START PROVIDED INFORMATION

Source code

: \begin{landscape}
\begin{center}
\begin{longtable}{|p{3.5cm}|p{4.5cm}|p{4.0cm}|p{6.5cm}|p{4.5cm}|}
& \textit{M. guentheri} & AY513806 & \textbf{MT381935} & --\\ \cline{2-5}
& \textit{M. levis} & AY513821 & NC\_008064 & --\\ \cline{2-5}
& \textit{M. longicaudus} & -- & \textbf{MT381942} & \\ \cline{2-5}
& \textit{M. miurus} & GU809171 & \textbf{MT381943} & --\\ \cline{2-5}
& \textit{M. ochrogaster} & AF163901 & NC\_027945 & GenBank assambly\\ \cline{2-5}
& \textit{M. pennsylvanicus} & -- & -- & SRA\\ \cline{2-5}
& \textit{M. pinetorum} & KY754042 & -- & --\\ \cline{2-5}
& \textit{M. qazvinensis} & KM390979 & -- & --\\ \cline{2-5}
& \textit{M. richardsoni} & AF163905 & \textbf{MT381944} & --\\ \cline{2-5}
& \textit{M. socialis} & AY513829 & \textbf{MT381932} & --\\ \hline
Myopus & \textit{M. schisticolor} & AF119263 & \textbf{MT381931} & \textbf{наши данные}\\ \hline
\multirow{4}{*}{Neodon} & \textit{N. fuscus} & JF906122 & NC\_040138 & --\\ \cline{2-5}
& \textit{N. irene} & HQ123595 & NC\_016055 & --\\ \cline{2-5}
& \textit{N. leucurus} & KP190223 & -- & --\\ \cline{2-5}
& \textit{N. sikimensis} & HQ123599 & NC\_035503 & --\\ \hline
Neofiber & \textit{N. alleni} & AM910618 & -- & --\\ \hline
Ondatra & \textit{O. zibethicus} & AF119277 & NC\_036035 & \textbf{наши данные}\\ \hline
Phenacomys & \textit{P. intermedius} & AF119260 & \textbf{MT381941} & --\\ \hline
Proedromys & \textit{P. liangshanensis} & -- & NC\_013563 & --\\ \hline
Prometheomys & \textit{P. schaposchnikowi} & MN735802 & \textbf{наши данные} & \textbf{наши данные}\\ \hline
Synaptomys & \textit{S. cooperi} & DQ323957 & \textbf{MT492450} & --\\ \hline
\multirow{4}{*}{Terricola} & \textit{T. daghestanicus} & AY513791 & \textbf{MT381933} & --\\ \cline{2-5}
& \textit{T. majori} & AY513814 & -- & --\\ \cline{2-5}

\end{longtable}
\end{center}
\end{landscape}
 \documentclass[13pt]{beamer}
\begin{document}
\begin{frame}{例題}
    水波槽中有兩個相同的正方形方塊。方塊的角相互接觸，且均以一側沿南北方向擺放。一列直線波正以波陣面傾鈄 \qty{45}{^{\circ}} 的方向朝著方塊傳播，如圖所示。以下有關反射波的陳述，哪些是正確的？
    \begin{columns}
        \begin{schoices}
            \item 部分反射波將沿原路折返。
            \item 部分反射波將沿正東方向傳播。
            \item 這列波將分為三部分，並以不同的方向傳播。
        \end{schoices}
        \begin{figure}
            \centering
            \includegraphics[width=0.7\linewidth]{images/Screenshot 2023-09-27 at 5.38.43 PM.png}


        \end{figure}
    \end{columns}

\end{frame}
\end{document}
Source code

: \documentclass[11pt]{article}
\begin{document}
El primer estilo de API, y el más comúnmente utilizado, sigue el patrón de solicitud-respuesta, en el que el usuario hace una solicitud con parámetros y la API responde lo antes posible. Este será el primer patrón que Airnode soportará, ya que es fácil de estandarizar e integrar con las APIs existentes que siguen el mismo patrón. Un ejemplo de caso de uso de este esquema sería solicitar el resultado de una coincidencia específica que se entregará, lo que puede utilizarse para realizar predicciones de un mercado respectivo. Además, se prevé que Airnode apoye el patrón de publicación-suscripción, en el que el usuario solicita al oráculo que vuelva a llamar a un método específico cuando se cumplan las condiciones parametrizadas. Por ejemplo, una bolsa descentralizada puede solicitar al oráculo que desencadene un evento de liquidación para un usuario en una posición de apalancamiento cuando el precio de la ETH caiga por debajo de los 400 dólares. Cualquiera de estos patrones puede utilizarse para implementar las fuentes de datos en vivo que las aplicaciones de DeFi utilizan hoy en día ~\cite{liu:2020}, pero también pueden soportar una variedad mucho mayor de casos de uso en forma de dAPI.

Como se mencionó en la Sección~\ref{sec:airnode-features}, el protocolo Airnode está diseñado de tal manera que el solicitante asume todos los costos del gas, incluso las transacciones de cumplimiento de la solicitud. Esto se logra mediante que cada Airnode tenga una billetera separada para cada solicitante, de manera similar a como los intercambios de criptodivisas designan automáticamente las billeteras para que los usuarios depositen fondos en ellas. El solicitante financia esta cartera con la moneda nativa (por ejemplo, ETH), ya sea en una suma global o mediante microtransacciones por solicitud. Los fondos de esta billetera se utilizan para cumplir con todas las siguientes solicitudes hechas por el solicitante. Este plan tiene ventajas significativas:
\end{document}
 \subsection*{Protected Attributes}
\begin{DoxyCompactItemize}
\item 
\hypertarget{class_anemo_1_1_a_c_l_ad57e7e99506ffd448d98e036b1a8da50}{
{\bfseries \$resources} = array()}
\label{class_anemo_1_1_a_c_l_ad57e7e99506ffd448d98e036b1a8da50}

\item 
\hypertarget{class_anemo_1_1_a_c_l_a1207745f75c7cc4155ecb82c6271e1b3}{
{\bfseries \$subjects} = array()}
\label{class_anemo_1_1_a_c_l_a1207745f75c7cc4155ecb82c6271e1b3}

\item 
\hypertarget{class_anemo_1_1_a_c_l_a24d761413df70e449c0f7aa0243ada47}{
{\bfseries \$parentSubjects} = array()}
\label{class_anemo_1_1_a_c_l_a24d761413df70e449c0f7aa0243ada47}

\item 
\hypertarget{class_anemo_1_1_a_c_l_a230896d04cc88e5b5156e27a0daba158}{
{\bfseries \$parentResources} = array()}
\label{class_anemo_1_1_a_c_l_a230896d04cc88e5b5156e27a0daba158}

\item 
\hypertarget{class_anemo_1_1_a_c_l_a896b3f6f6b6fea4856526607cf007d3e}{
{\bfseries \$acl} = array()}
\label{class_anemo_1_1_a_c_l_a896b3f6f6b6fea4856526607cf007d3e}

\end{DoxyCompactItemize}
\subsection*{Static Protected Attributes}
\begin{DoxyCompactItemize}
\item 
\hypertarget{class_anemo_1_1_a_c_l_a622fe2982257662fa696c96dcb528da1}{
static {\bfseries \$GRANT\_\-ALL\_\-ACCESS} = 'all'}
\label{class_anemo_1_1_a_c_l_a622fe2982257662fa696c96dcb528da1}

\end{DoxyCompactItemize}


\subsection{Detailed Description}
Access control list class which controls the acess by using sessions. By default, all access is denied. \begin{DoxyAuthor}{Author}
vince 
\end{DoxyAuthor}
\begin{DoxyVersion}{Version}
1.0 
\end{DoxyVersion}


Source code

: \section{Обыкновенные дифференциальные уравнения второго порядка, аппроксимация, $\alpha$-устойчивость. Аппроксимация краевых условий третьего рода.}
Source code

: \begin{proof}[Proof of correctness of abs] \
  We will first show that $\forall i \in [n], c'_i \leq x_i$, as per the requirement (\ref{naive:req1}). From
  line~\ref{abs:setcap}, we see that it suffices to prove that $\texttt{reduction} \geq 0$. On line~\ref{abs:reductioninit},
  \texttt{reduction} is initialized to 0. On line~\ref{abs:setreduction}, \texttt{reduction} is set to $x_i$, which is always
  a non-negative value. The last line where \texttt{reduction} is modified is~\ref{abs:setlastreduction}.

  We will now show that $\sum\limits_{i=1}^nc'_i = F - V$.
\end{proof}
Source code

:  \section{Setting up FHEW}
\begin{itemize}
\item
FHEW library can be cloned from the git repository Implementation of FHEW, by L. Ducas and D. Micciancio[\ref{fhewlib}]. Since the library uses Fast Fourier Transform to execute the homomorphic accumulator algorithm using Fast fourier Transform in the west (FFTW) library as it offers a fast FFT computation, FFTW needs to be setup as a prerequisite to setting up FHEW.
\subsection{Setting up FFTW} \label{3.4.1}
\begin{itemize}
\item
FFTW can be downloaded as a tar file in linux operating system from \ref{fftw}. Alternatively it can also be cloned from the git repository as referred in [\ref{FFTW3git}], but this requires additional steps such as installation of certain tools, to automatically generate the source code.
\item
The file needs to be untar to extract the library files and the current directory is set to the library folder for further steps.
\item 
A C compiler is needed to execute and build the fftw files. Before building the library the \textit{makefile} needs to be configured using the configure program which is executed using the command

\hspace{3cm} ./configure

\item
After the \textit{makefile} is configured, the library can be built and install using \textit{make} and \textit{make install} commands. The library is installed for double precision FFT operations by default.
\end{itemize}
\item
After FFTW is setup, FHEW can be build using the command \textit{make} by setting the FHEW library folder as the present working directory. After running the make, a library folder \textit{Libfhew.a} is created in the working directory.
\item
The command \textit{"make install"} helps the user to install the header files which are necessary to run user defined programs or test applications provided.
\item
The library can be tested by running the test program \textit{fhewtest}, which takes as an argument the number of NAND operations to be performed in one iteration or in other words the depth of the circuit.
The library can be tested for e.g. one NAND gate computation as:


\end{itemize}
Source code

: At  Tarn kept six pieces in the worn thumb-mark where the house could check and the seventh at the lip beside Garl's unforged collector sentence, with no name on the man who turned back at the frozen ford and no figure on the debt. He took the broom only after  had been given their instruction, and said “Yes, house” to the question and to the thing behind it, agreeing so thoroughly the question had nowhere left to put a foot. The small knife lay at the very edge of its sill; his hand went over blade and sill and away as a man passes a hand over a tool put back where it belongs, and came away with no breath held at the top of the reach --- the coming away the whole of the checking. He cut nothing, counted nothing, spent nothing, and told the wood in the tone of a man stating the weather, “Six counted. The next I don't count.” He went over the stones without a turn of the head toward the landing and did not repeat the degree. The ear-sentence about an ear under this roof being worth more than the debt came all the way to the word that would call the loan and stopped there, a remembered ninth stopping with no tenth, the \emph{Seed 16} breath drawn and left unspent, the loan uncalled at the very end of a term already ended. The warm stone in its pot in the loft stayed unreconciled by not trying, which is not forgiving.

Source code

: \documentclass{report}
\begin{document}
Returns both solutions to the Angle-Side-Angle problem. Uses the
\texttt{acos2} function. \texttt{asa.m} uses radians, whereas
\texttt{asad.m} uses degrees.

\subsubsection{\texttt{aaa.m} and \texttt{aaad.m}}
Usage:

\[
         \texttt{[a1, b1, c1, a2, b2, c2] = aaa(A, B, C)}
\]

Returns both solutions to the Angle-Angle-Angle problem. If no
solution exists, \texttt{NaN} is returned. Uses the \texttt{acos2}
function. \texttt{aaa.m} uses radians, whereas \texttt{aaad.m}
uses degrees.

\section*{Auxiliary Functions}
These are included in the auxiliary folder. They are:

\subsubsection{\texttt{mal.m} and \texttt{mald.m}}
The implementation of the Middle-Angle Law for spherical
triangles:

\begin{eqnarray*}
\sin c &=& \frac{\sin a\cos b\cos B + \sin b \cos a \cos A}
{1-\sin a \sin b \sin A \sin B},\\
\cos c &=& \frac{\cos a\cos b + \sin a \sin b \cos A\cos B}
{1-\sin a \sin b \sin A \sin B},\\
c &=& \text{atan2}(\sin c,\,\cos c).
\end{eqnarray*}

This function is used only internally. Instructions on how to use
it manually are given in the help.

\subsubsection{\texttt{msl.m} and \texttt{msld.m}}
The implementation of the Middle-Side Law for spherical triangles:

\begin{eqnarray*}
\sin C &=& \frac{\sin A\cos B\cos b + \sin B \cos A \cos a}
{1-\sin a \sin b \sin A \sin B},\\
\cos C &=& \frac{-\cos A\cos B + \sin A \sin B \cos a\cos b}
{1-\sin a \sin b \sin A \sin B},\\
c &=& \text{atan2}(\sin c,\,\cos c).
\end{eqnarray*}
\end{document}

END PROVIDED INFORMATION

- _ASSIGNMENT_: Repeat the line containing "it manually are given in the help." and all subsequent lines through the final line of the data, exactly and with no others.

- _TASK OUTPUT_:
it manually are given in the help.

\subsubsection{\texttt{msl.m} and \texttt{msld.m}}
The implementation of the Middle-Side Law for spherical triangles:

\begin{eqnarray*}
\sin C &=& \frac{\sin A\cos B\cos b + \sin B \cos A \cos a}
{1-\sin a \sin b \sin A \sin B},\\
\cos C &=& \frac{-\cos A\cos B + \sin A \sin B \cos a\cos b}
{1-\sin a \sin b \sin A \sin B},\\
c &=& \text{atan2}(\sin c,\,\cos c).
\end{eqnarray*}
\end{document}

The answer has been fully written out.